PORTLAND, OR -- Electro Scientific Industries reported fiscal fourth quarter revenue fell 3.1% from a year ago to $49.9 million.

Sales for the period ended Apr. 1 were up 48% from the December quarter, the maker of laser-based drilling systems added.

The net loss was $17.9 million, including $18.1 million of charges primarily related to restructuring and the impairment of goodwill, intangible assets, and inventory, of which $5.2 million are expected to be paid in cash. Non-GAAP net income was $2.9 million. The company reported a net profit of $1.9 million a year ago.

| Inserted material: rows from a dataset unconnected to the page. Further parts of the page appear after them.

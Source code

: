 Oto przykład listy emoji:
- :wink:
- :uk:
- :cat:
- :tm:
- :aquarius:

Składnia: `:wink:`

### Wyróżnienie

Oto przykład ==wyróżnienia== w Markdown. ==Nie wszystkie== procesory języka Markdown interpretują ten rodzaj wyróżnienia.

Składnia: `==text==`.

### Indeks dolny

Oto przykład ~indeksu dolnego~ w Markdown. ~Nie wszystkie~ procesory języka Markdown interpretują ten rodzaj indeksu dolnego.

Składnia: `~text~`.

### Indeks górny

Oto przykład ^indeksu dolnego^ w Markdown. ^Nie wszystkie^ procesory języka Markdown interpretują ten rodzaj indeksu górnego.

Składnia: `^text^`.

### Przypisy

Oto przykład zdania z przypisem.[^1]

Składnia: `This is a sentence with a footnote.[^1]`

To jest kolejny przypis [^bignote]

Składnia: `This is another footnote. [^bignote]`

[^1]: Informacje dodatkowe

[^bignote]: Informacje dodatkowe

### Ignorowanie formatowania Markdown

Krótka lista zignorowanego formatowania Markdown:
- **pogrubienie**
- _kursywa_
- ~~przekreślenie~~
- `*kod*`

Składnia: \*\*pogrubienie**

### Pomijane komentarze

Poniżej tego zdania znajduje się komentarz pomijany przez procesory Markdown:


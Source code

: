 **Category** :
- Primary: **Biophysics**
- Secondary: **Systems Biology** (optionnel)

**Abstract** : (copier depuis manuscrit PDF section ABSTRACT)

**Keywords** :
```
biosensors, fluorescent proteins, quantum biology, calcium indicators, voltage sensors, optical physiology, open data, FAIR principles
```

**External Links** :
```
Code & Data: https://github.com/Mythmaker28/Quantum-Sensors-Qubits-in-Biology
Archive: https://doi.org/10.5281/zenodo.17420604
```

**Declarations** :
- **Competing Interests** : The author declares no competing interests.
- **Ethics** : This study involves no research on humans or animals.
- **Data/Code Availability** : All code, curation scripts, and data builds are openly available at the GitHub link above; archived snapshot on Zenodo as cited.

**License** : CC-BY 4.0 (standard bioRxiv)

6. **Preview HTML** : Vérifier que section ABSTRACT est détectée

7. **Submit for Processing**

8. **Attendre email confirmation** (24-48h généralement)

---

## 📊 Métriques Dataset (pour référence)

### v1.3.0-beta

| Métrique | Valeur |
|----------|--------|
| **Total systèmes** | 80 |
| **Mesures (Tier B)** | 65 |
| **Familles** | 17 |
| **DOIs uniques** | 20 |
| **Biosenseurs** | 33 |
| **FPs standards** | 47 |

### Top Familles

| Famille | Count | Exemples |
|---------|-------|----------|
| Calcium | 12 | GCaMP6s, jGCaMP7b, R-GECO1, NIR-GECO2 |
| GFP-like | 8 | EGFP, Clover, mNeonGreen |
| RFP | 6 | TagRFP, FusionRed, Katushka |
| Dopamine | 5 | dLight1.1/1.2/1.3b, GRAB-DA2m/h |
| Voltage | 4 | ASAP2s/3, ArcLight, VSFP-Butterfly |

“The company had a strong quarter operationally with orders, revenues, and non-GAAP earnings exceeding expectations,” said Michael Burger, president and CEO of ESI. “The seasonally strong orders resulted in our highest backlog in nearly five years and position us well as we enter fiscal 2018. I am also pleased with the progress we are making on our restructuring plan. Our new executive team is in place and we are on track with our plans to improve our consistency of earnings over time."

Orders in the fourth quarter were $82.3 million, compared to $55.6 million last year and $44.1 million in the prior quarter. Burger continued, “Seasonally strong markets and solid execution drove orders to their highest quarterly level in over five years. Year over year we grew fourth quarter orders in all product groups, as well as in service."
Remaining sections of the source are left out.